Dive Brief:
- Golub & Co., along with co-developer CIM Group, announced it intends to build a skyscraper that would be Chicago's second tallest, just 29 feet shorter than the Willis Tower, reported Bisnow.
- If approved by the city, the unnamed building will start going up next year in a parking lot adjacent to the 36-story Tribune Tower. CIM Group purchased the historic building in 2016, and laid out plans to spend an estimated $1 billion to convert the neo-Gothic property into a space for retail and residential units by 2020. Slated for approximately 125 condominiums, 439 rental apartments and a 200-room hotel, the tower would be three times taller than the Tribune.
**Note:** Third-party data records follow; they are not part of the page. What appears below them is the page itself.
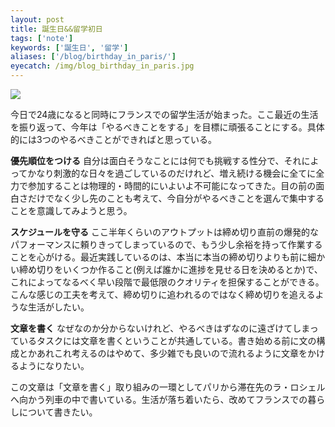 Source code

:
 ```yaml
---
layout: post
title: 誕生日&&留学初日
tags: ['note']
keywords: ['誕生日', '留学']
aliases: ['/blog/birthday_in_paris/']
eyecatch: /img/blog_birthday_in_paris.jpg
---
```


<img src="/img/blog_birthday_in_paris.jpg" class="image-on-frame-small image-fade">

今日で24歳になると同時にフランスでの留学生活が始まった。ここ最近の生活を振り返って、今年は「やるべきことをする」を目標に頑張ることにする。具体的には3つのやるべきことができればと思っている。

**優先順位をつける**
自分は面白そうなことには何でも挑戦する性分で、それによってかなり刺激的な日々を過ごしているのだけれど、増え続ける機会に全てに全力で参加することは物理的・時間的にいよいよ不可能になってきた。目の前の面白さだけでなく少し先のことも考えて、今自分がやるべきことを選んで集中することを意識してみようと思う。

**スケジュールを守る**
ここ半年くらいのアウトプットは締め切り直前の爆発的なパフォーマンスに頼りきってしまっているので、もう少し余裕を持って作業することを心がける。最近実践しているのは、本当に本当の締め切りよりも前に細かい締め切りをいくつか作ること(例えば誰かに進捗を見せる日を決めるとか)で、これによってなるべく早い段階で最低限のクオリティを担保することができる。こんな感じの工夫を考えて、締め切りに追われるのではなく締め切りを追えるような生活がしたい。

**文章を書く**
なぜなのか分からないけれど、やるべきはずなのに遠ざけてしまっているタスクには文章を書くということが共通している。書き始める前に文の構成とかあれこれ考えるのはやめて、多少雑でも良いので流れるように文章をかけるようになりたい。

この文章は「文章を書く」取り組みの一環としてパリから滞在先のラ・ロシェルへ向かう列車の中で書いている。生活が落ち着いたら、改めてフランスでの暮らしについて書きたい。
- Some who attended the meeting to unveil the proposal questioned the viability of the costs and timeline related to the Tribune redevelopment and new skyscraper, The Chicago Tribune reported.
Dive Insight:
The likelihood that projects of this scope see the light of day is often called into question, according to the Tribune’s Ryan Ori. “Hitting deadlines is vital for developers of complicated, high-end projects,” Ori wrote in a April 17 column in the Chicago Tribune about the project. “Developers can hit the jackpot by completing construction during peak demand, but bad timing can have catastrophic results.”
Take the failed Chicago Spire, for example. The ambitious 116-story super-tall hotel-condominium building was proposed as the Fordham Spire in July 2005, spearheaded by the Fordham Co. It would have been the tallest tower in the U.S. at the time.
At the time of its proposal, the Chicago Spire faced opposition from many, including now-President Donald Trump, who was then a private citizen developing a tower in the same city. Despite the opposition, the project was approved.
But Fordham had problems financing construction early on, and Irish developer Garrett Kelleher, executive chairman of Shelbourne Development Group, eventually took over the project. The global financial crisis of 2008 and lawsuits related to financing wiped out any remaining hopes for the tower.
This February, the tower’s would-be developers filed a federal lawsuit, alleging they are owed $1.2 billion for their initial investment costs and unearned profits a completed tower would have yielded. In his complaint, Kelleher reportedly said that anyone who tries to build a “project of this dimension would be doomed.”